Earlier in April, Kadyrov issued a video in which he threatened the head of RFE/RL’s North Caucasus Service, Aslan Doukaev, for an article about how the region’s farmers are struggling through the pandemic. “The head of that region has been quite effective at using extrajudicial means to resolve issues,” Taiga.info’s Mazur said, referring to Kadyrov. “But the main complaint shouldn’t be to him, but to the federal authorities.”
 
Kadyrov “has always tended to test the limits of the laws and instructions. When you draw a line in the sand for him, he crosses it and waits to see what happens.

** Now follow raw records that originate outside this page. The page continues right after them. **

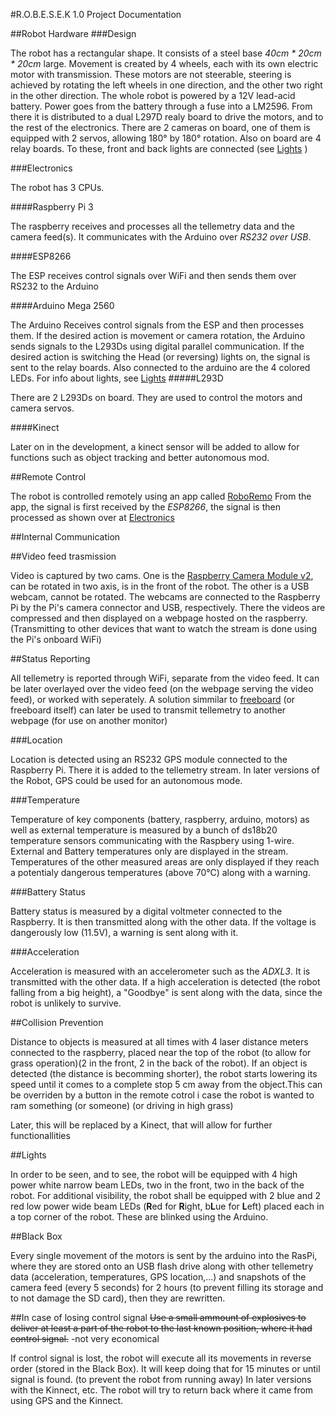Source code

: #R.O.B.E.S.E.K 1.0 Project Documentation

##Robot Hardware
###Design

The robot has a rectangular shape. It consists of a steel base  *40cm * 20cm * 20cm* large.
Movement is created by 4 wheels, each with its own electric motor with transmission. These motors are not steerable, steering is achieved by rotating the left wheels in one direction, and the other two right in the other direction.
The whole robot is powered by a 12V lead-acid battery. Power goes from the battery through a fuse into a LM2596. From there it is distributed to a dual L297D realy board to drive the motors, and to the rest of the electronics. There are 2 cameras on board, one of them is equipped with 2 servos, allowing 180° by 180° rotation. Also on board are 4 relay boards. To these, front and back lights are connected (see [Lights](#lights) )

###Electronics

The robot has 3 CPUs.

####Raspberry Pi 3

The raspberry receives and processes all the tellemetry data and the camera feed(s). It communicates with the Arduino over *RS232 over USB*.

####ESP8266

The ESP receives control signals over WiFi and then sends them over RS232 to the Arduino

####Arduino Mega 2560

The Arduino Receives control signals from the ESP and then processes them. If the desired action is movement or camera rotation, the Arduino sends signals to the L293Ds using digital parallel communication. If the desired action is switching the Head (or reversing) lights on, the signal is sent to the relay boards. Also connected to the arduino are the 4 colored LEDs. For info about lights, see [Lights](#lights)
#####L293D

There are 2 L293Ds on board. They are used to control the motors and camera servos.

####Kinect

Later on in the development, a kinect sensor will be added to allow for functions such as object tracking and better autonomous mod.

##Remote Control

The robot is controlled remotely using an app called [RoboRemo](https://play.google.com/store/apps/details?id=com.hardcodedjoy.roboremo)
From the app, the signal is first received by the *ESP8266*, the signal is then processed as shown over at [Electronics](#electronics)

##Internal Communication

##Video feed trasmission

Video is captured by two cams. One is the [Raspberry Camera Module v2](https://www.raspberrypi.org/products/camera-module-v2/), can be rotated in two axis, is in the front of the robot. The other is a USB webcam, cannot be rotated. The webcams are connected to the Raspberry Pi by the Pi's camera connector and USB, respectively. There the videos are compressed and then displayed on a webpage hosted on the raspberry. (Transmitting to other devices that want to watch the stream is done using the Pi's onboard WiFi)

##Status Reporting

All tellemetry is reported through WiFi, separate from the video feed. It can be later overlayed over the video feed (on the webpage serving the video feed), or worked with seperately. A solution simmilar to [freeboard](https://freeboard.io/) (or freeboard itself) can later be used to transmit tellemetry to another webpage (for use on another monitor)

###Location

Location is detected using an RS232 GPS module connected to the Raspberry Pi. There it is added to the tellemetry stream. In later versions of the Robot, GPS could be used for an autonomous mode.

###Temperature

Temperature of key components (battery, raspberry, arduino, motors) as well as external temperature is measured by a bunch of ds18b20 temperature sensors communicating with the Raspbery using 1-wire. External and Battery temperatures only are displayed in the stream. Temperatures of the other measured areas are only displayed if they reach a potentialy dangerous temperatures (above 70°C) along with a warning.

###Battery Status

Battery status is measured by a digital voltmeter connected to the Raspberry. It is then transmitted along with the other data. If the voltage is dangerously low (11.5V), a warning is sent along with it.

###Acceleration

Acceleration is measured with an accelerometer such as the *ADXL3*. It is transmitted with the other data. If a high acceleration is detected (the robot falling from a big height), a "Goodbye" is sent along with the data, since the robot is unlikely to survive.

##Collision Prevention

Distance to objects is measured at all times with 4 laser distance meters connected to the raspberry, placed near the top of the robot (to allow for grass operation)(2 in the front, 2 in the back of the robot). If an object is detected (the distance is becomming shorter), the robot starts lowering its speed until it comes to a complete stop 5 cm away from the object.This can be overriden by a button in the remote cotrol i case the robot is wanted to ram something (or someone) (or driving in high grass)

Later, this will be replaced by a Kinect, that will allow for further functionallities

##Lights

In order to be seen, and to see, the robot will be equipped with 4 high power white narrow beam LEDs, two in the front, two in the back of the robot. For additional visibility, the robot shall be equipped with 2 blue and 2 red low power wide beam LEDs (**R**ed for **R**ight, b**L**ue for **L**eft) placed each in a top corner of the robot. These are blinked using the Arduino.

##Black Box

Every single movement of the motors is sent by the arduino into the RasPi, where they are stored onto an USB flash drive along with other tellemetry data (acceleration, temperatures, GPS location,...) and snapshots of the camera feed (every 5 seconds) for 2 hours (to prevent filling its storage and to not damage the SD card), then they are rewritten.

##In case of losing control signal
~~Use a small ammount of explosives to deliver at least a part of the robot to the last known position, where it had control signal.~~
-not very economical

If control signal is lost, the robot will execute all its movements in reverse order (stored in the Black Box). It will keep doing that for 15 minutes or until signal is found. (to prevent the robot from running away) In later versions with the Kinnect, etc. The robot will try to return back where it came from using GPS and the Kinnect.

When nothing happens, he goes further,” he said. “It’s a shame that the federal government and the [president] put up with this.”
 
There are similar examples elsewhere in Russia. In an interview with state media on April 17, Tomsk region Governor Sergei Zhvachkin warned those who “smear the authorities with dirt” during a “semi-war period.”
 
“The government knows your names and where you live,” he said. “Don’t be offended, but if you cross the line, we will be forced to stop you…. Don’t play around.”
 
TV2’s Muchnik and his team are used to working under government pressure. The company’s flagship TV station was closed down in 2014 after a campaign against it by local officials.
 
“If this had happened in the late 1990s or early 2000s, we would have had the people who were responsible in our studio, constantly communicating with our viewers,” he said. “We would have found ways to convey in detail what was happening. And not only us — there were many media outlets who were competing with one another.
 
“But over a period of many years, the media space has been made flat and regulated,” he concluded. “Of course, we have our sources of information, but the people now are in a panic and a lot of unreliable information is out there. We have to spend a lot of time checking things. And we also have to check official information, of course.”